For subpectoral breast augmentation and augmentation mastopexy, we inject a sustained-release form of a long-acting local anesthetic, Exparel, peripherally around the breast prior to breast implant placement. For patients having breast augmentation alone, this has helped to make surgery recovery without postop oral narcotic use an achievable outcome. For the abdominal wall, the primary source of pain following all forms of abdominoplasty, the insertion of local anesthetic delivery catheters underneath the outer layer of abdominal wall on each side allows continuous postoperative administration of a long-acting local anesthetic. The catheters are connected to a reservoir filled with local anesthetic, and this ‘pain pump’ system reduces postoperative pain to a level that is more easily controlled with oral medications, primarily non-narcotic medications.

Acetaminophen (Tylenol) has recently become available as an intravenous solution, and the IV administration of this agent (the trade name is Ofirmev) prior to the end of surgery has also been shown to reduce postoperative narcotic requirements.

Our goal is for postoperative mommy makeover patients to report a pain level of 0 to 2 on a scale of 0 to 10 in the recovery room. Using a combination of a relaxing and reassuring environment, preop oral non-narcotic medications, patient warming from the preop area to the recovery area, the pre-emptive use of local anesthetics, Exparel and Ofirmev administration, and continuous postoperative local anesthetic administration we have been able to achieve this outcome for most patients.

One of the greatest advantages of a comprehensive approach to postoperative pain management is the fact that it allows patients to return to mobility and the routine, non-strenuous activities of daily living almost immediately. Early mobility significantly reduces the risk of postoperative complications, and your surgeon should be able to describe to you in detail their plan for helping you to achieve that outcome.

The primary postoperative oral pain medication used at our center is a non-narcotic, anti-inflammatory pain medication called Celebrex, which patients take twice a day for five days. Patients are also given a few Percocet or Vicodin to use for ‘breakthrough pain’, however in most cases patients use them intermittently for the first two to three days postop but are no longer using them by the weekend.


I feel that postoperative patient observation at the surgery center is a critical part of the care of mommy makeover patients. The first few times a patient gets out of bed to ambulate, a nurse (or two) is present to provide assistance if needed.

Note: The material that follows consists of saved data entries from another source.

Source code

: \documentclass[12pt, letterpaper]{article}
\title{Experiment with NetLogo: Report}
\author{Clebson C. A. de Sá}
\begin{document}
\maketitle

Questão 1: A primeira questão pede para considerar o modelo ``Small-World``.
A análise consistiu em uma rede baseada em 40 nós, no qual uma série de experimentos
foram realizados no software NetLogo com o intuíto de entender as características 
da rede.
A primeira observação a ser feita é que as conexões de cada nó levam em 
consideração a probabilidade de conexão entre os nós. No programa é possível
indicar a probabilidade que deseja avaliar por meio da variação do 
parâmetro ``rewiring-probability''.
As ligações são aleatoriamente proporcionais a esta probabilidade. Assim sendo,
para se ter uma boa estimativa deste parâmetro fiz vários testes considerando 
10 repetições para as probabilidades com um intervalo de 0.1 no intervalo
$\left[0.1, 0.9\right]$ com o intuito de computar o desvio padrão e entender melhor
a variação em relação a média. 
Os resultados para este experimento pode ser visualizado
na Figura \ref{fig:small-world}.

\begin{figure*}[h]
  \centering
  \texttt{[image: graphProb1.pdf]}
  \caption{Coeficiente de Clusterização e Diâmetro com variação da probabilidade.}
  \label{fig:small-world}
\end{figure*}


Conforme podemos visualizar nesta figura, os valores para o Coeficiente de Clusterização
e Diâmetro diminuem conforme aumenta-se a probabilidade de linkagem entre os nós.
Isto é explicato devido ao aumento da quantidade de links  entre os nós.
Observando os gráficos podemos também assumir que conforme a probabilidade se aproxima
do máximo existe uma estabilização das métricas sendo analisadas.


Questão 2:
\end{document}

With an IV in place, effective medication can be administered for immediate relief of symptoms if patients experience pain or nausea. Vital signs are monitored and issues such as elevated blood pressure can be immediately and effectively controlled.

Patients who are sent home after this kind of surgery usually have no nursing care, and have to rely on oral medications only. If a patient is nauseous and vomiting, none of those oral medications are ever absorbed. Fending for yourself at home after a surgery of this magnitude can be an extremely unpleasant experience, and patients who are miserable for the first few days postop often have a prolonged and difficult recovery.

On the other hand, patients who have effective pain control and a pleasant, comfortable first 18 hours or so following surgery are set up to have a faster and more pleasant recovery overall. The attention to detail regarding pain control immediately preop, during the surgery and immediately postop is the key to providing patients with a positive surgical experience. If the primary means of pain control is postoperative oral narcotic tablets, then patients have no choice but to use them heavily and endure the consequences of that approach which are inadequate plain control and the side effects of oral narcotic medications: nausea, constipation, headaches and altered mental status.